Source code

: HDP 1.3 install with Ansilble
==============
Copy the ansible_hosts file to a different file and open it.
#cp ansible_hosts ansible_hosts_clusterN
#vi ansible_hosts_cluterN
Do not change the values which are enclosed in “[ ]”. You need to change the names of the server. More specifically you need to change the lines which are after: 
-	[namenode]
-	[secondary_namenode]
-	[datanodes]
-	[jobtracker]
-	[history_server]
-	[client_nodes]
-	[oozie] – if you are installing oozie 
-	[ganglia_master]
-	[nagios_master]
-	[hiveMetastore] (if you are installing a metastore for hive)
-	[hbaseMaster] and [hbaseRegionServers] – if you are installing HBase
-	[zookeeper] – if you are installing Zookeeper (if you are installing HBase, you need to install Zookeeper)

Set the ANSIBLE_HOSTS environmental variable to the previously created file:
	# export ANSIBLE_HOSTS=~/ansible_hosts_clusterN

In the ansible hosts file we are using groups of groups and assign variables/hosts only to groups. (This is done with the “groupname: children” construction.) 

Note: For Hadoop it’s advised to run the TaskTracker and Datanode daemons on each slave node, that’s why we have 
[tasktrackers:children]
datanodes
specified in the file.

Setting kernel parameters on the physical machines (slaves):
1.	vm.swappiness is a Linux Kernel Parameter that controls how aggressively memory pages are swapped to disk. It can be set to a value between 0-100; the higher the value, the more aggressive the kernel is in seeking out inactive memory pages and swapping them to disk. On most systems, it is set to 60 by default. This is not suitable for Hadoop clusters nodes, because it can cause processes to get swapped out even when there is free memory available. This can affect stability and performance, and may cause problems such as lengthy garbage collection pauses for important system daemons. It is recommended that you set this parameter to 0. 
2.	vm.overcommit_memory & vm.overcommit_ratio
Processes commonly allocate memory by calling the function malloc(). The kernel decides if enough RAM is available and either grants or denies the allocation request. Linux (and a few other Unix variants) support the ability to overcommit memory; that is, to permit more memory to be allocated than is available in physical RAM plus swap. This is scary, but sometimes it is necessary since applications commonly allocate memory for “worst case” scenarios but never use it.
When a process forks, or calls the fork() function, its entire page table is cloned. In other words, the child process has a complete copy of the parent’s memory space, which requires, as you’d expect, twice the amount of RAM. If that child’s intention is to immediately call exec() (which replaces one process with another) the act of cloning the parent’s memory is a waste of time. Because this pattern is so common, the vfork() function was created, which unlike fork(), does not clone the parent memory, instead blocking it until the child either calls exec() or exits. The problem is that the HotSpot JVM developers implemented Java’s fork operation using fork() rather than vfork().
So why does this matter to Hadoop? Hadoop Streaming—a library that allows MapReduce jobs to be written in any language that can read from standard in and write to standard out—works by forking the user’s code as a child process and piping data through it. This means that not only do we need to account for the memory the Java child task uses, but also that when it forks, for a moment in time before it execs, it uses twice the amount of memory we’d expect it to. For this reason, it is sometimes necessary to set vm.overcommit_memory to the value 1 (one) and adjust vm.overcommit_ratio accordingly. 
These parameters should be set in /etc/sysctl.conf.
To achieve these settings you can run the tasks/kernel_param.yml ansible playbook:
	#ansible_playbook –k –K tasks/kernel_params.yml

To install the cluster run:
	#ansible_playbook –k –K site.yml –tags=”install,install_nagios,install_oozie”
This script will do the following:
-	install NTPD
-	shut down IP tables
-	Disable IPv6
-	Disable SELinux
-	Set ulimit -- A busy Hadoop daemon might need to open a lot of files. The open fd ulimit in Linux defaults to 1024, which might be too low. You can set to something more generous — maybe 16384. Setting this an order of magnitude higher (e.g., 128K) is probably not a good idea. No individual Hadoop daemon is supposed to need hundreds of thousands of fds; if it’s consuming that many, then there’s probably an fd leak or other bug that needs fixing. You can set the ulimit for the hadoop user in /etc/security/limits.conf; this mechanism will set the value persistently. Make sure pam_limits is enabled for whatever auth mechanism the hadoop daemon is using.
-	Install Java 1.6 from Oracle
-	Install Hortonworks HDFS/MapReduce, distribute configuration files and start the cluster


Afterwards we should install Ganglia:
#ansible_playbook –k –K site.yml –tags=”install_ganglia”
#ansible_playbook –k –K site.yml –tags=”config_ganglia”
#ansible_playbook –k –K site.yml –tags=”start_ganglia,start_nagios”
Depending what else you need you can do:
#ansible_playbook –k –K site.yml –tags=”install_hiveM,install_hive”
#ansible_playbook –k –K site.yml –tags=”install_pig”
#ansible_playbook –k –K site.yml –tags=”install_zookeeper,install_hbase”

____________________

Go through the records and copy all of them exactly.

** ANSWER TO THIS EXERCISE **
Source code

: HDP 1.3 install with Ansilble
==============
Copy the ansible_hosts file to a different file and open it.
#cp ansible_hosts ansible_hosts_clusterN
#vi ansible_hosts_cluterN
Do not change the values which are enclosed in “[ ]”. You need to change the names of the server. More specifically you need to change the lines which are after: 
-	[namenode]
-	[secondary_namenode]
-	[datanodes]
-	[jobtracker]
-	[history_server]
-	[client_nodes]
-	[oozie] – if you are installing oozie 
-	[ganglia_master]
-	[nagios_master]
-	[hiveMetastore] (if you are installing a metastore for hive)
-	[hbaseMaster] and [hbaseRegionServers] – if you are installing HBase
-	[zookeeper] – if you are installing Zookeeper (if you are installing HBase, you need to install Zookeeper)

Set the ANSIBLE_HOSTS environmental variable to the previously created file:
	# export ANSIBLE_HOSTS=~/ansible_hosts_clusterN

In the ansible hosts file we are using groups of groups and assign variables/hosts only to groups. (This is done with the “groupname: children” construction.) 

Note: For Hadoop it’s advised to run the TaskTracker and Datanode daemons on each slave node, that’s why we have 
[tasktrackers:children]
datanodes
specified in the file.

Setting kernel parameters on the physical machines (slaves):
1.	vm.swappiness is a Linux Kernel Parameter that controls how aggressively memory pages are swapped to disk. It can be set to a value between 0-100; the higher the value, the more aggressive the kernel is in seeking out inactive memory pages and swapping them to disk. On most systems, it is set to 60 by default. This is not suitable for Hadoop clusters nodes, because it can cause processes to get swapped out even when there is free memory available. This can affect stability and performance, and may cause problems such as lengthy garbage collection pauses for important system daemons. It is recommended that you set this parameter to 0. 
2.	vm.overcommit_memory & vm.overcommit_ratio
Processes commonly allocate memory by calling the function malloc(). The kernel decides if enough RAM is available and either grants or denies the allocation request. Linux (and a few other Unix variants) support the ability to overcommit memory; that is, to permit more memory to be allocated than is available in physical RAM plus swap. This is scary, but sometimes it is necessary since applications commonly allocate memory for “worst case” scenarios but never use it.
When a process forks, or calls the fork() function, its entire page table is cloned. In other words, the child process has a complete copy of the parent’s memory space, which requires, as you’d expect, twice the amount of RAM. If that child’s intention is to immediately call exec() (which replaces one process with another) the act of cloning the parent’s memory is a waste of time. Because this pattern is so common, the vfork() function was created, which unlike fork(), does not clone the parent memory, instead blocking it until the child either calls exec() or exits. The problem is that the HotSpot JVM developers implemented Java’s fork operation using fork() rather than vfork().
So why does this matter to Hadoop? Hadoop Streaming—a library that allows MapReduce jobs to be written in any language that can read from standard in and write to standard out—works by forking the user’s code as a child process and piping data through it. This means that not only do we need to account for the memory the Java child task uses, but also that when it forks, for a moment in time before it execs, it uses twice the amount of memory we’d expect it to. For this reason, it is sometimes necessary to set vm.overcommit_memory to the value 1 (one) and adjust vm.overcommit_ratio accordingly. 
These parameters should be set in /etc/sysctl.conf.
To achieve these settings you can run the tasks/kernel_param.yml ansible playbook:
	#ansible_playbook –k –K tasks/kernel_params.yml

To install the cluster run:
	#ansible_playbook –k –K site.yml –tags=”install,install_nagios,install_oozie”
This script will do the following:
-	install NTPD
-	shut down IP tables
-	Disable IPv6
-	Disable SELinux
-	Set ulimit -- A busy Hadoop daemon might need to open a lot of files. The open fd ulimit in Linux defaults to 1024, which might be too low. You can set to something more generous — maybe 16384. Setting this an order of magnitude higher (e.g., 128K) is probably not a good idea. No individual Hadoop daemon is supposed to need hundreds of thousands of fds; if it’s consuming that many, then there’s probably an fd leak or other bug that needs fixing. You can set the ulimit for the hadoop user in /etc/security/limits.conf; this mechanism will set the value persistently. Make sure pam_limits is enabled for whatever auth mechanism the hadoop daemon is using.
-	Install Java 1.6 from Oracle
-	Install Hortonworks HDFS/MapReduce, distribute configuration files and start the cluster


Afterwards we should install Ganglia:
#ansible_playbook –k –K site.yml –tags=”install_ganglia”
#ansible_playbook –k –K site.yml –tags=”config_ganglia”
#ansible_playbook –k –K site.yml –tags=”start_ganglia,start_nagios”
Depending what else you need you can do:
#ansible_playbook –k –K site.yml –tags=”install_hiveM,install_hive”
#ansible_playbook –k –K site.yml –tags=”install_pig”
#ansible_playbook –k –K site.yml –tags=”install_zookeeper,install_hbase”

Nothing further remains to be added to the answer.